Eye Health: Dengue

By Dr S.S. Gill

In our continuing series on Eye Health, Fatimah Hospital’s Consultant Eye Surgeon Dr S.S. GILL talks to us about DENGUE and how it can affect the eyes.

According to the World Health Organization (WHO), the cumulative number of reported cases of Dengue in Malaysia as of 2 March 2019 was 26,545 cases, which is 157% higher compared to 10,343 cases reported during the same period in 2018. (Ref: WHO Dengue Situation Update Number 564, dated 14 March 2019).

Dengue has been on the rise in Perak with a total of 633 dengue cases recorded compared to 521 cases for the same period last year. (Read: Dengue On The Rise, Ipoh Echo, Sat 15 March 2019).

It is common knowledge that the infection is spread by the mosquito and to be more precise the Aedes aegypti one. The illness starts acutely with general symptoms of fever, headache, pain behind the eyeballs especially when the eyeballs move, severe muscle and joint ache along with exhaustion. Hence, it is often called “breakbone fever” because of the severity of muscle and joint ache.

Dengue Haemorrhagic Fever is the more severe variety that results in internal bleeding that occurs everywhere from the skin (forming a characteristic rash of bleeding under the skin called petechiae), bleeding into the brain, gut, nose and gums of the teeth.

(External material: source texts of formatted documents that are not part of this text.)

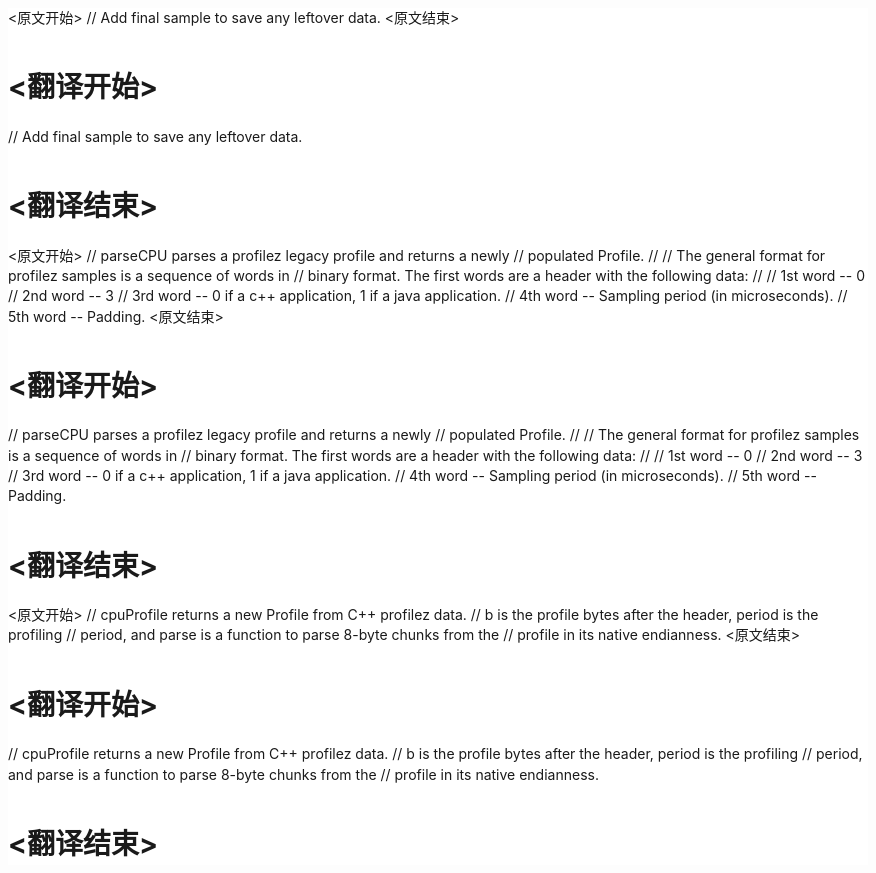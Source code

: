 
<原文开始>
// Add final sample to save any leftover data.
<原文结束>

# <翻译开始>
// Add final sample to save any leftover data.
# <翻译结束>


<原文开始>
// parseCPU parses a profilez legacy profile and returns a newly
// populated Profile.
//
// The general format for profilez samples is a sequence of words in
// binary format. The first words are a header with the following data:
//
//	1st word -- 0
//	2nd word -- 3
//	3rd word -- 0 if a c++ application, 1 if a java application.
//	4th word -- Sampling period (in microseconds).
//	5th word -- Padding.
<原文结束>

# <翻译开始>
// parseCPU parses a profilez legacy profile and returns a newly
// populated Profile.
//
// The general format for profilez samples is a sequence of words in
// binary format. The first words are a header with the following data:
//
//	1st word -- 0
//	2nd word -- 3
//	3rd word -- 0 if a c++ application, 1 if a java application.
//	4th word -- Sampling period (in microseconds).
//	5th word -- Padding.
# <翻译结束>


<原文开始>
// cpuProfile returns a new Profile from C++ profilez data.
// b is the profile bytes after the header, period is the profiling
// period, and parse is a function to parse 8-byte chunks from the
// profile in its native endianness.
<原文结束>

# <翻译开始>
// cpuProfile returns a new Profile from C++ profilez data.
// b is the profile bytes after the header, period is the profiling
// period, and parse is a function to parse 8-byte chunks from the
// profile in its native endianness.
# <翻译结束>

The most severe form is called Dengue Shock Syndrome. This is the most life-threatening. There are currently four different serotypes of dengue, which means there are four different “cousins” amongst the virus. An attack of dengue from one virus serotype gives you a lifetime immunity to that one serotype only. There is a broad spectrum of eye features that may occur as a result of dengue fever. Among them are:

  1. VASCULITIS: Inflammation of the small vessels at the back of the eye (retina). The vision is most affected if the vasculitis is adjacent to the macular area.
  2. ANTERIOR UVEITIS: This is inflammation in the pigmented part of the eye resulting in features of photophobia (inability to tolerate light) and also blurring vision.
  3. MACULAR OEDEMA: A swelling at the central portion of the retina (nerve centre). The person may see a dark patch in the centre of their vision (central scotoma).
  4. MACULAR HAEMORRHAGE: Is bleeding that occurs in the same area of the retina. This too may result in a similar symptom as Macular Oedema, albeit more severe.
  5. EXUDATIVE RETINAL DETACHMENT: Thankfully, this is not that common as the first three. Should this occur, treatment is not the same as retinal detachment due to a retinal tear.

The spectrum of eye involvement may also include subconjunctival haemorrhage (bleeding into the white of the eye as in the photo), optic neuritis (swelling of the optic nerve) and posterior uveitis. If you ever contract dengue fever and have blurring vision, do inform your treating physician about it.